On the first issue, the majority opinion concluded that the compromised payment card data is “electronic data.” Second, the Sixth Circuit found that there was a “loss of use” of the electronic data because that data lost its function to make secure transactions. In its analysis of this second point, the majority opinion disagreed with Home Depot’s argument that the data breach made electronic payment card data more, not less, accessible. Instead, it ruled that this contention ran contrary to how an ordinary reader would read the policies at issue; primarily because the ordinary reader would think there is a loss of use of their payment card if it no longer provides for secure and seamless transactions. With regard to the third prong, the majority opinion concluded the reissuance and reduced usage damages arise out of the electronic data loss. Under Georgia law, the phrase “arising out of”, as used in the electronic data exclusion, requires the application of a “but for” analysis. In other words, the question becomes whether, “but for” the electronic data breach, the reissuance and reduced usage damages would have occurred. The majority opinion found that absent the data breach, the card issuers would not have sustained the damages they alleged, whether from reduced usage or reissuance damages.
The concurring opinion (Murphy, J.) agreed that the CGL policies “bar coverage” for Home Depot’s data breach, but found a different path to reach this result. Judge Murphy questioned coverage under the reduced usage theory, specifically, whether there was a loss of use of the payment card data in the first place because the data breach (or its disclosure) did not necessarily prevent the customers from using the compromised data.

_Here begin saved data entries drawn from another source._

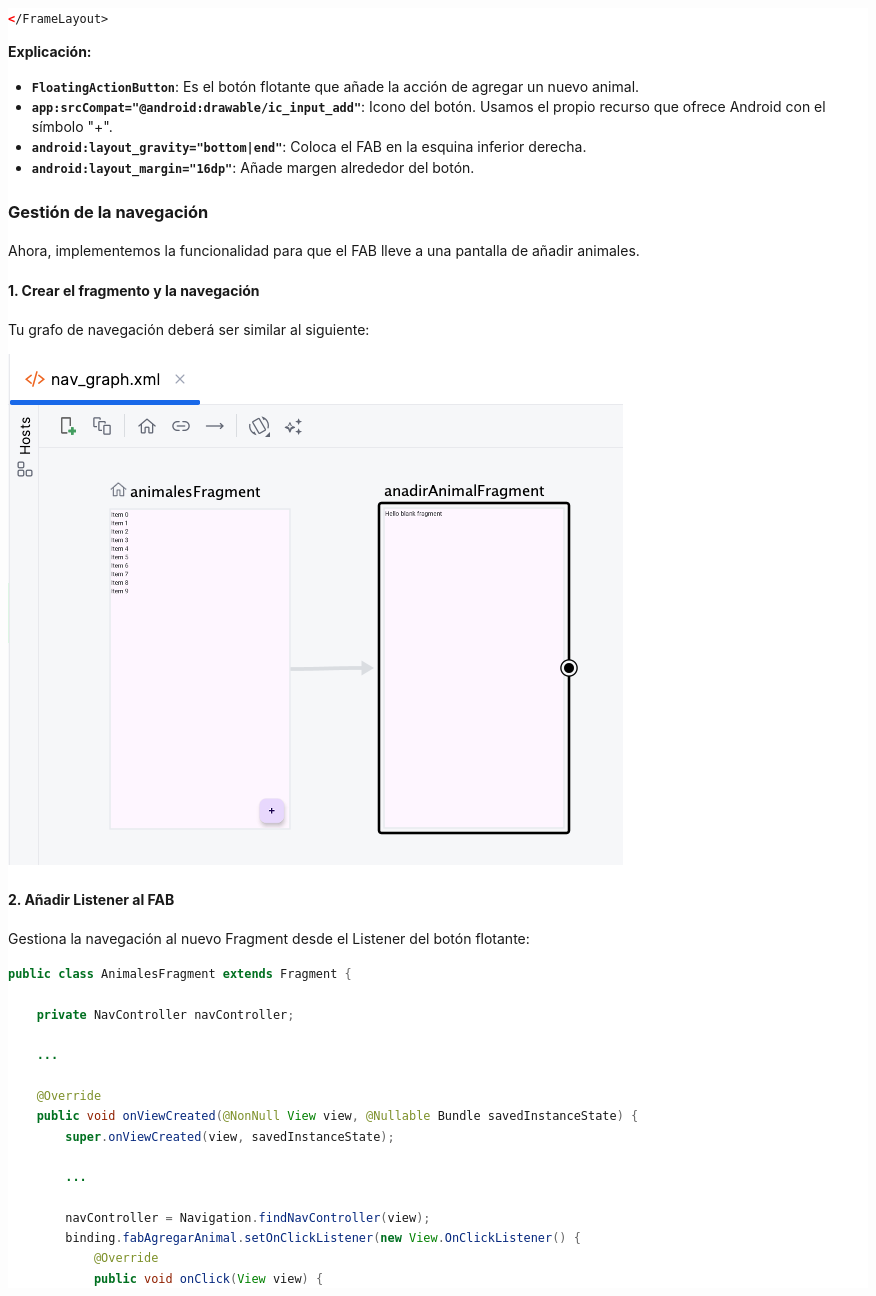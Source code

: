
 ```xml title="fragment_animales.xml"
</FrameLayout>
```

**Explicación:**
- **`FloatingActionButton`**: Es el botón flotante que añade la acción de agregar un nuevo animal.  
- **`app:srcCompat="@android:drawable/ic_input_add"`**: Icono del botón. Usamos el propio recurso que ofrece Android con el símbolo "+".  
- **`android:layout_gravity="bottom|end"`**: Coloca el FAB en la esquina inferior derecha.  
- **`android:layout_margin="16dp"`**: Añade margen alrededor del botón.  

### Gestión de la navegación
Ahora, implementemos la funcionalidad para que el FAB lleve a una pantalla de añadir animales.

#### 1. Crear el fragmento y la navegación
Tu grafo de navegación deberá ser similar al siguiente:

![UT5. Grafo navegación añadir animal](/img/pmdm/ut5/2-grafo-nav-add-animal.png)

#### 2. Añadir Listener al FAB
Gestiona la navegación al nuevo Fragment desde el Listener del botón flotante:

```java title="AnimalesFragment.java"
public class AnimalesFragment extends Fragment {

    private NavController navController;

    ...

    @Override
    public void onViewCreated(@NonNull View view, @Nullable Bundle savedInstanceState) {
        super.onViewCreated(view, savedInstanceState);

        ...

        navController = Navigation.findNavController(view);
        binding.fabAgregarAnimal.setOnClickListener(new View.OnClickListener() {
            @Override
            public void onClick(View view) {
```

Moreover, “[i]f the breach did not trigger a ‘loss of use’ of that electronic payment-card data, it also would not have triggered a ‘loss of use’ of the physical payment cards” to satisfy the coverage grant. (Italics in original.) Even if there was a loss of use, it would be excluded based upon the electronic data exclusion. The concurring opinion also concluded that the loss of use of the physical cards under the reissuance theory triggers the exclusion because it would have arisen out of the loss of use of the electronic payment card data.
This decision follows other cases applying the electronic data exclusion in claims involving similar breaches of retail customers’ payment data. See, e.g., Camp’s Grocery, Inc. v. State Farm Fire & Cas. Co., 2016 U.S. Dist. LEXIS 147361, *22 (N.D. Al. Oct. 25, 2016); RVST Holdings, LLC v. Main Street Amer. Assur. Co., 136 A.D.3d 1196, 1198 (N.Y. App. Div. 3rd Dept. 2016). This decision is also distinguishable from the holding in Target Corp. v. ACE Am. Ins. Co., 2022 U.S. Dist. LEXIS 51044 (D. Minn. Mar. 22, 2022), which found coverage for claims associated with the replacement of payment cards following a data breach, as a subsequent decision noted that the policy at issue in Target did not contain an electronic data exclusion. See Target Corp. v. Ace Am. Ins. Co., 2022 U.S. Dist. LEXIS 178307, *6 (D. Minn Sept. 30, 2022). This decision also serves as a reminder for policyholders to procure sufficient cyber coverage and that they should not count on CGL insurers to pay for any gaps in coverage where the policy at issue contains an electronic data exclusion. Although cyber risks have evolved over the years, they continue to present significant threats to businesses and their customers. Policyholders should therefore look to the cyber insurance market to mitigate exposures for these continuing threats.